**THE PROBLEM:**
Copy out every record below exactly as written, but leave out any pictures.

[DATA RECORDS — start]

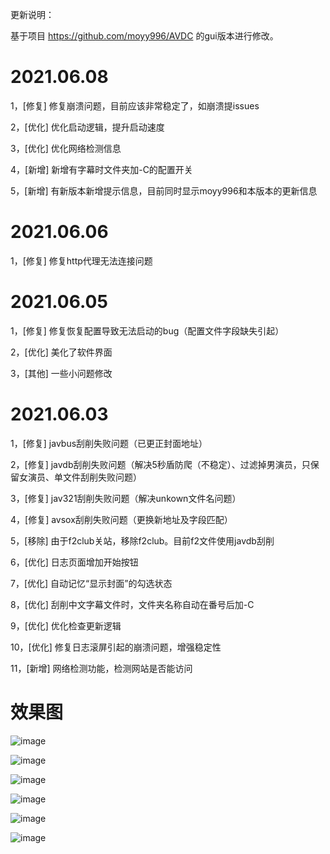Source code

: 更新说明：

基于项目 https://github.com/moyy996/AVDC 的gui版本进行修改。

2021.06.08
===========================================================================================
1，[修复] 修复崩溃问题，目前应该非常稳定了，如崩溃提issues

2，[优化] 优化启动逻辑，提升启动速度

3，[优化] 优化网络检测信息

4，[新增] 新增有字幕时文件夹加-C的配置开关

5，[新增] 有新版本新增提示信息，目前同时显示moyy996和本版本的更新信息

2021.06.06
===========================================================================================
1，[修复] 修复http代理无法连接问题

2021.06.05
===========================================================================================
1，[修复] 修复恢复配置导致无法启动的bug（配置文件字段缺失引起）

2，[优化] 美化了软件界面

3，[其他] 一些小问题修改


2021.06.03
===========================================================================================
1，[修复] javbus刮削失败问题（已更正封面地址）

2，[修复] javdb刮削失败问题（解决5秒盾防爬（不稳定）、过滤掉男演员，只保留女演员、单文件刮削失败问题）

3，[修复] jav321刮削失败问题（解决unkown文件名问题）

4，[修复] avsox刮削失败问题（更换新地址及字段匹配）

5，[移除] 由于f2club关站，移除f2club。目前f2文件使用javdb刮削

6，[优化] 日志页面增加开始按钮

7，[优化] 自动记忆“显示封面”的勾选状态

8，[优化] 刮削中文字幕文件时，文件夹名称自动在番号后加-C

9，[优化] 优化检查更新逻辑

10，[优化] 修复日志滚屏引起的崩溃问题，增强稳定性

11，[新增] 网络检测功能，检测网站是否能访问

效果图
===========================================================================================

![image](https://user-images.githubusercontent.com/24836174/120846095-3e920f00-c5a4-11eb-89f7-06b7671b47e1.png)

![image](https://user-images.githubusercontent.com/24836174/120846177-55386600-c5a4-11eb-8345-1e07e43388b3.png)

![image](https://user-images.githubusercontent.com/24836174/120846265-726d3480-c5a4-11eb-88b5-af22dbe93bcd.png)

![image](https://user-images.githubusercontent.com/24836174/120846310-82851400-c5a4-11eb-864c-d360d70cb420.png)

![image](https://user-images.githubusercontent.com/24836174/120846347-92045d00-c5a4-11eb-97f1-98a4894c7aff.png)

![image](https://user-images.githubusercontent.com/24836174/120846414-a7798700-c5a4-11eb-9b67-0d74601c1ffa.png)





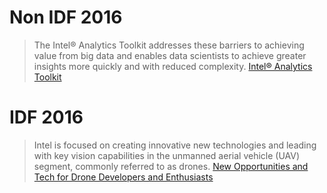 # Non IDF 2016

> The Intel® Analytics Toolkit addresses these barriers to achieving value from big data and enables data scientists to achieve greater insights more quickly and with reduced complexity. [Intel® Analytics Toolkit](http://www.intel.com/content/www/us/en/software/intel-graph-solutions.html)

# IDF 2016

> Intel is focused on creating innovative new technologies and leading with key vision capabilities in the unmanned aerial vehicle (UAV) segment, commonly referred to as drones. [New Opportunities and Tech for Drone Developers and Enthusiasts](https://newsroom.intel.com/chip-shots/new-opportunities-tech-drone-developers-enthusiasts/)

[DATA RECORDS — finish]

**ANSWER BOX:**
Source code

: 更新说明：

基于项目 https://github.com/moyy996/AVDC 的gui版本进行修改。

2021.06.08
===========================================================================================
1，[修复] 修复崩溃问题，目前应该非常稳定了，如崩溃提issues

2，[优化] 优化启动逻辑，提升启动速度

3，[优化] 优化网络检测信息

4，[新增] 新增有字幕时文件夹加-C的配置开关

5，[新增] 有新版本新增提示信息，目前同时显示moyy996和本版本的更新信息

2021.06.06
===========================================================================================
1，[修复] 修复http代理无法连接问题

2021.06.05
===========================================================================================
1，[修复] 修复恢复配置导致无法启动的bug（配置文件字段缺失引起）

2，[优化] 美化了软件界面

3，[其他] 一些小问题修改


2021.06.03
===========================================================================================
1，[修复] javbus刮削失败问题（已更正封面地址）

2，[修复] javdb刮削失败问题（解决5秒盾防爬（不稳定）、过滤掉男演员，只保留女演员、单文件刮削失败问题）

3，[修复] jav321刮削失败问题（解决unkown文件名问题）

4，[修复] avsox刮削失败问题（更换新地址及字段匹配）

5，[移除] 由于f2club关站，移除f2club。目前f2文件使用javdb刮削

6，[优化] 日志页面增加开始按钮

7，[优化] 自动记忆“显示封面”的勾选状态

8，[优化] 刮削中文字幕文件时，文件夹名称自动在番号后加-C

9，[优化] 优化检查更新逻辑

10，[优化] 修复日志滚屏引起的崩溃问题，增强稳定性

11，[新增] 网络检测功能，检测网站是否能访问

效果图
===========================================================================================

![image](https://user-images.githubusercontent.com/24836174/120846095-3e920f00-c5a4-11eb-89f7-06b7671b47e1.png)

![image](https://user-images.githubusercontent.com/24836174/120846177-55386600-c5a4-11eb-8345-1e07e43388b3.png)

![image](https://user-images.githubusercontent.com/24836174/120846265-726d3480-c5a4-11eb-88b5-af22dbe93bcd.png)

![image](https://user-images.githubusercontent.com/24836174/120846310-82851400-c5a4-11eb-864c-d360d70cb420.png)

![image](https://user-images.githubusercontent.com/24836174/120846347-92045d00-c5a4-11eb-97f1-98a4894c7aff.png)

![image](https://user-images.githubusercontent.com/24836174/120846414-a7798700-c5a4-11eb-9b67-0d74601c1ffa.png)





 # Non IDF 2016

> The Intel® Analytics Toolkit addresses these barriers to achieving value from big data and enables data scientists to achieve greater insights more quickly and with reduced complexity. [Intel® Analytics Toolkit](http://www.intel.com/content/www/us/en/software/intel-graph-solutions.html)

# IDF 2016

> Intel is focused on creating innovative new technologies and leading with key vision capabilities in the unmanned aerial vehicle (UAV) segment, commonly referred to as drones. [New Opportunities and Tech for Drone Developers and Enthusiasts](https://newsroom.intel.com/chip-shots/new-opportunities-tech-drone-developers-enthusiasts/)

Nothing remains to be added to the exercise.